Un souvenir émouvant est celui d’avoir accompagné mon père faire sa dernière visite à l’Hôpital Général de Sorel. J’ai été témoin de sa grandeur d’âme pour les faibles. Lui-même, déjà trop affaibli pour fermer sa porte de voiture, j’ai dû le soutenir et le supporter. Levant les yeux sur la grande façade de l’hôpital, il venait de faire ses adieux à ses derniers patients. Se sachant affligé d’une maladie incurable, il pressentait sa fin proche… Accompagné par son ami le Dr Germain et ses enfants, il s’est éteint paisiblement quelques jours plus tard à l’Hôtel Dieu de Sorel à l’automne 1985, trois mois seulement après le décès de son épouse.

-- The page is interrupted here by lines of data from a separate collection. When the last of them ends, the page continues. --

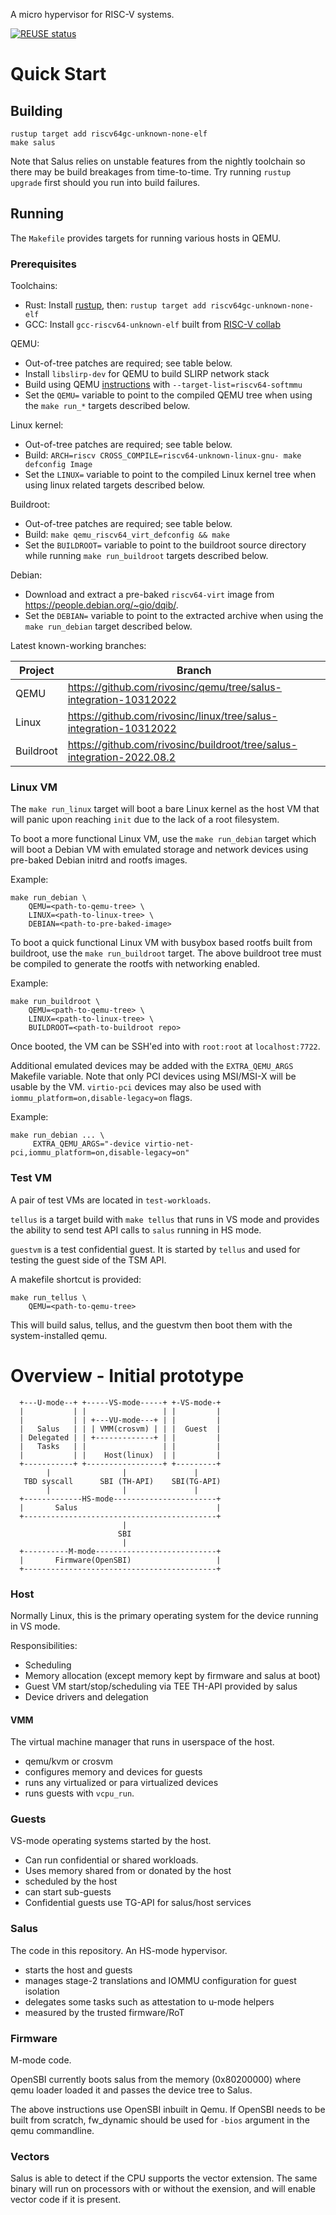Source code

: <!--
SPDX-FileCopyrightText: 2023 Rivos Inc.

SPDX-License-Identifier: Apache-2.0
-->

A micro hypervisor for RISC-V systems.

[![REUSE status](https://api.reuse.software/badge/github.com/rivosinc/salus)](https://api.reuse.software/info/github.com/rivosinc/salus)

# Quick Start

## Building

```
rustup target add riscv64gc-unknown-none-elf
make salus
```

Note that Salus relies on unstable features from the nightly toolchain so there
may be build breakages from time-to-time. Try running `rustup upgrade` first
should you run into build failures.

## Running

The `Makefile` provides targets for running various hosts in QEMU.

### Prerequisites

Toolchains:
- Rust: Install [rustup](https://www.rust-lang.org/tools/install), then: `rustup target add riscv64gc-unknown-none-elf`
- GCC: Install `gcc-riscv64-unknown-elf` built from
  [RISC-V collab](https://github.com/riscv-collab/riscv-gnu-toolchain#installation-linux)

QEMU:
- Out-of-tree patches are required; see table below.
- Install `libslirp-dev` for QEMU to build SLIRP network stack
- Build using QEMU [instructions](https://wiki.qemu.org/Hosts/Linux) with
  `--target-list=riscv64-softmmu`
- Set the `QEMU=` variable to point to the compiled QEMU tree when using the
  `make run_*` targets described below.

Linux kernel:
- Out-of-tree patches are required; see table below.
- Build: `ARCH=riscv CROSS_COMPILE=riscv64-unknown-linux-gnu- make defconfig Image`
- Set the `LINUX=` variable to point to the compiled Linux kernel tree when
  using linux related targets described below.

Buildroot:
- Out-of-tree patches are required; see table below.
- Build: `make qemu_riscv64_virt_defconfig && make`
- Set the `BUILDROOT=` variable to point to the buildroot source directory while
  running `make run_buildroot` targets described below.

Debian:
- Download and extract a pre-baked `riscv64-virt` image from https://people.debian.org/~gio/dqib/.
- Set the `DEBIAN=` variable to point to the extracted archive when using the
  `make run_debian` target described below.

Latest known-working branches:

| Project | Branch |
| ------- | ------ |
| QEMU    | https://github.com/rivosinc/qemu/tree/salus-integration-10312022 |
| Linux   | https://github.com/rivosinc/linux/tree/salus-integration-10312022 |
| Buildroot| https://github.com/rivosinc/buildroot/tree/salus-integration-2022.08.2 |

### Linux VM

The `make run_linux` target will boot a bare Linux kernel as the host VM
that will panic upon reaching `init` due to the lack of a root filesystem.

To boot a more functional Linux VM, use the `make run_debian` target which
will boot a Debian VM with emulated storage and network devices using pre-baked
Debian initrd and rootfs images.

Example:

```
make run_debian \
    QEMU=<path-to-qemu-tree> \
    LINUX=<path-to-linux-tree> \
    DEBIAN=<path-to-pre-baked-image>
```

To boot a quick functional Linux VM with busybox based rootfs built from
buildroot, use the `make run_buildroot` target. The above buildroot tree
must be compiled to generate the rootfs with networking enabled.

Example:

```
make run_buildroot \
    QEMU=<path-to-qemu-tree> \
    LINUX=<path-to-linux-tree> \
    BUILDROOT=<path-to-buildroot repo>
```

Once booted, the VM can be SSH'ed into with `root:root` at `localhost:7722`.

Additional emulated devices may be added with the `EXTRA_QEMU_ARGS` Makefile
variable. Note that only PCI devices using MSI/MSI-X will be usable by the VM.
`virtio-pci` devices may also be used with `iommu_platform=on,disable-legacy=on`
flags.

Example:

```
make run_debian ... \
     EXTRA_QEMU_ARGS="-device virtio-net-pci,iommu_platform=on,disable-legacy=on"
```

### Test VM

A pair of test VMs are located in `test-workloads`.

`tellus` is a target build with `make tellus` that runs in VS mode
and provides the ability to send test API calls to `salus` running in HS mode.

`guestvm` is a test confidential guest. It is started by `tellus` and used for
testing the guest side of the TSM API.

A makefile shortcut is provided:

```
make run_tellus \
    QEMU=<path-to-qemu-tree>
```

This will build salus, tellus, and the guestvm then boot them with the
system-installed qemu.

# Overview - Initial prototype

```
  +---U-mode--+ +-----VS-mode-----+ +-VS-mode-+
  |           | |                 | |         |
  |           | | +---VU-mode---+ | |         |
  |   Salus   | | | VMM(crosvm) | | |  Guest  |
  | Delegated | | +-------------+ | |         |
  |   Tasks   | |                 | |         |
  |           | |    Host(linux)  | |         |
  +-----------+ +-----------------+ +---------+
        |                |               |
   TBD syscall      SBI (TH-API)    SBI(TG-API)
        |                |               |
  +-------------HS-mode-----------------------+
  |       Salus                               |
  +-------------------------------------------+
                         |
                        SBI
                         |
  +----------M-mode---------------------------+
  |       Firmware(OpenSBI)                   |
  +-------------------------------------------+
```

### Host

Normally Linux, this is the primary operating system for the device running in
VS mode.

Responsibilities:
- Scheduling
- Memory allocation (except memory kept by firmware and salus at boot)
- Guest VM start/stop/scheduling via TEE TH-API provided by salus
- Device drivers and delegation

#### VMM

The virtual machine manager that runs in userspace of the host.

- qemu/kvm or crosvm
- configures memory and devices for guests
- runs any virtualized or para virtualized devices
- runs guests with `vcpu_run`.

### Guests

VS-mode operating systems started by the host.

- Can run confidential or shared workloads.
- Uses memory shared from or donated by the host
- scheduled by the host
- can start sub-guests
- Confidential guests use TG-API for salus/host services

### Salus

The code in this repository. An HS-mode hypervisor.

- starts the host and guests
- manages stage-2 translations and IOMMU configuration for guest isolation
- delegates some tasks such as attestation to u-mode helpers
- measured by the trusted firmware/RoT

### Firmware

M-mode code.

OpenSBI currently boots salus from the memory (0x80200000) where qemu loader
loaded it and passes the device tree to Salus.

The above instructions use OpenSBI inbuilt in Qemu. If OpenSBI needs to be
built from scratch, fw_dynamic should be used for `-bios` argument in the qemu
commandline.

### Vectors

Salus is able to detect if the CPU supports the vector extension. The same
binary will run on processors with or without the exension, and will enable
vector code if it is present.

On lui dédia la salle paroissiale de Saint-Ours, en souvenir d’un médecin de campagne qui marqua la région. Par sa persévérance, il a sauvé des vies comme celle de Mlle Francine Pérodeau qui combattit une grave encéphalite. On lui laissait peu d’espoir, de retour chez elle, sous les soins attentifs de son médecin de famille le docteur Cloutier, elle s’en sortit.